LETICIA DE CLÉRAMBAULT (Ficción)

Caminaba por las aceras atestadas, esquivando un transeúnte tras otro. Se movía con miedo a ser ultrajada de alguna manera, con enorme recelo y una gracia de ensimismada aparición, que poco combinaban con su estructura corporal.

“Me tengo que apurar. Estoy llegando tarde a la tienda. A esta hora ya debe estar haciendo la cola para pagar la estúpida esa que anda con mi…”. Se detuvo, sin terminar su línea de pensamiento,  ante el cartel de cerrado que colgaba torcido de la puerta despintada y deslucida del almacén.  

- ¡Qué extraño! ¿Por qué estará cerrado? Justo que quería prepararle una cena especial a mi bomboncito.

Se lamentaba, ensortijada en sus ademanes y pesares, sin dar cuenta de que alguien podía oír sus planes. Debía mantenerse como la  mayor de las intimidades, la naturaleza de sus encuentros con quien todavía no fuera su marido.

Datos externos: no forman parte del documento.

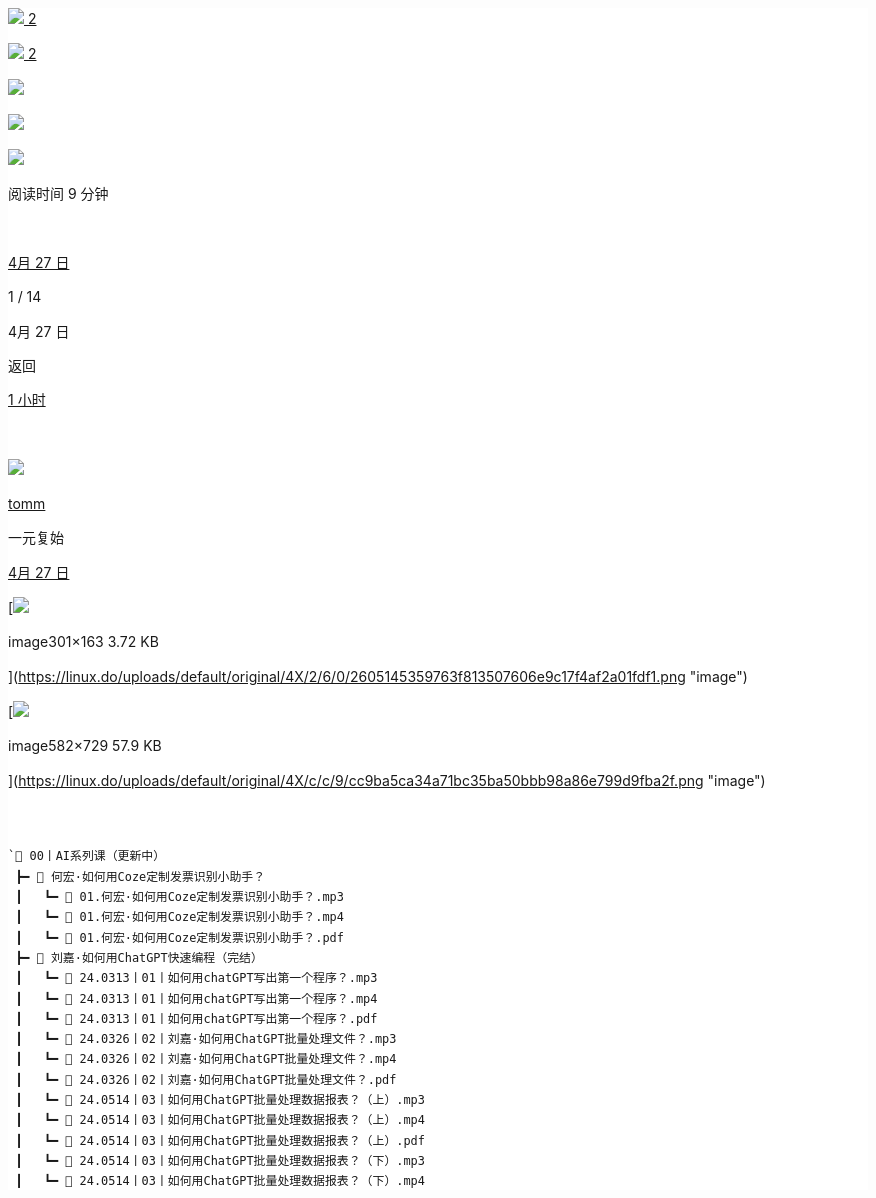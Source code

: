 [![](https://linux.do/user_avatar/linux.do/amanduo/96/621715_2.png)
 2](/u/amanduo "amanduo")

 [![](https://linux.do/letter_avatar/onegecainiao/96/5_d44a9b381edc88181525e3c8350177ca.png)
 2](/u/onegecainiao "onegecainiao") 

 [![](https://linux.do/user_avatar/linux.do/bluegatar/96/366574_2.png)](/u/bluegatar "bluegatar") 

 [![](https://linux.do/user_avatar/linux.do/lgqvndru/96/553238_2.png)](/u/LGQVNDRU "LGQVNDRU") 

 [![](https://linux.do/user_avatar/linux.do/tomm/96/695526_2.png)](/u/tomm "tomm") 

阅读时间 9 分钟

​

[4月 27 日](/t/topic/604486/1 "跳到第一个帖子")

1 / 14

4月 27 日

返回

[1 小时](/t/topic/604486/14)

​

[![](https://linux.do/user_avatar/linux.do/tomm/96/695526_2.png)
](/u/tomm)

[tomm](/u/tomm)

一元复始

[4月 27 日](/t/topic/604486?u=niyan2025 "发布日期")

[![](https://linux.do/uploads/default/original/4X/2/6/0/2605145359763f813507606e9c17f4af2a01fdf1.png)

image301×163 3.72 KB

](https://linux.do/uploads/default/original/4X/2/6/0/2605145359763f813507606e9c17f4af2a01fdf1.png "image")

  

[![](https://linux.do/uploads/default/original/4X/c/c/9/cc9ba5ca34a71bc35ba50bbb98a86e799d9fba2f.png)

image582×729 57.9 KB

](https://linux.do/uploads/default/original/4X/c/c/9/cc9ba5ca34a71bc35ba50bbb98a86e799d9fba2f.png "image")

```


`📁 00丨AI系列课（更新中）
 ┣━ 📁 何宏·如何用Coze定制发票识别小助手？
 ┃   ┗━ 📄 01.何宏·如何用Coze定制发票识别小助手？.mp3
 ┃   ┗━ 📄 01.何宏·如何用Coze定制发票识别小助手？.mp4
 ┃   ┗━ 📄 01.何宏·如何用Coze定制发票识别小助手？.pdf
 ┣━ 📁 刘嘉·如何用ChatGPT快速编程（完结）
 ┃   ┗━ 📄 24.0313丨01丨如何用chatGPT写出第一个程序？.mp3
 ┃   ┗━ 📄 24.0313丨01丨如何用chatGPT写出第一个程序？.mp4
 ┃   ┗━ 📄 24.0313丨01丨如何用chatGPT写出第一个程序？.pdf
 ┃   ┗━ 📄 24.0326丨02丨刘嘉·如何用ChatGPT批量处理文件？.mp3
 ┃   ┗━ 📄 24.0326丨02丨刘嘉·如何用ChatGPT批量处理文件？.mp4
 ┃   ┗━ 📄 24.0326丨02丨刘嘉·如何用ChatGPT批量处理文件？.pdf
 ┃   ┗━ 📄 24.0514丨03丨如何用ChatGPT批量处理数据报表？（上）.mp3
 ┃   ┗━ 📄 24.0514丨03丨如何用ChatGPT批量处理数据报表？（上）.mp4
 ┃   ┗━ 📄 24.0514丨03丨如何用ChatGPT批量处理数据报表？（上）.pdf
 ┃   ┗━ 📄 24.0514丨03丨如何用ChatGPT批量处理数据报表？（下）.mp3
 ┃   ┗━ 📄 24.0514丨03丨如何用ChatGPT批量处理数据报表？（下）.mp4
```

“Bueno, voy a dar un par de vueltas a ver si encuentro algún otro lado donde comprar”.

Caminaba, esta vez, más lentamente. Era víctima de uno de los autoengaños más populares de la época. Una muchacha decente, con la canasta en una mano, y la lista de compras en la otra, nunca podría estar haciendo una especie de rastrillaje por la calle. Esperaba hallar a aquél que sólo se dignaba a aparecer por las noches, tan sólo para sonreírle tímidamente, cual celestina tomada in fraganti. La comunicación entre ellos era una ofrenda demudada para el mismísimo dios Eros. Un amor pasional y dulce a la vez, que se veía mutilado por costumbres y críticas despiadadas. Era algo totalmente infundado decir, si quiera pensar, que su amado oficial se entendía con la hija de aquel sargento de barrio, calvo y obeso en el mejor de los casos. Al fin y al cabo, era a ella a quien siempre visitaba, en las lúgubres y enmohecidas noches. Si  tan solo él supiera que era el único pensamiento vivo y elemento nervioso que ocupaba su lecho. Aquel amor misterioso, negado ante sus pares y superiores, no podría hacerse público, ya que la posición social de la pobre muchacha era desmedidamente inferior a la del oficial; y eso, estaba en contra de las reglas matrimoniales.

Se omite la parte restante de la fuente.